* [WHAT IS BEING ASKED]:
What lines in the material hold the string "TODO"? Copy out each of them.

▶

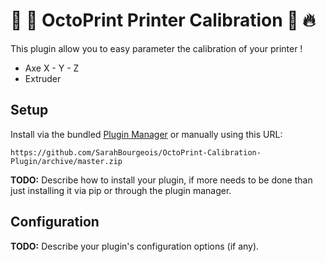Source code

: # :octopus: :iphone:  OctoPrint Printer Calibration :octopus: :fire: 

This plugin allow you to easy parameter the calibration of your printer !
 - Axe X - Y - Z
 - Extruder

## Setup

Install via the bundled [Plugin Manager](https://docs.octoprint.org/en/master/bundledplugins/pluginmanager.html)
or manually using this URL:

    https://github.com/SarahBourgeois/OctoPrint-Calibration-Plugin/archive/master.zip

**TODO:** Describe how to install your plugin, if more needs to be done than just installing it via pip or through
the plugin manager.

## Configuration

**TODO:** Describe your plugin's configuration options (if any).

◀

* [FINISHED EXERCISE]:
**TODO:** Describe how to install your plugin, if more needs to be done than just installing it via pip or through
**TODO:** Describe your plugin's configuration options (if any).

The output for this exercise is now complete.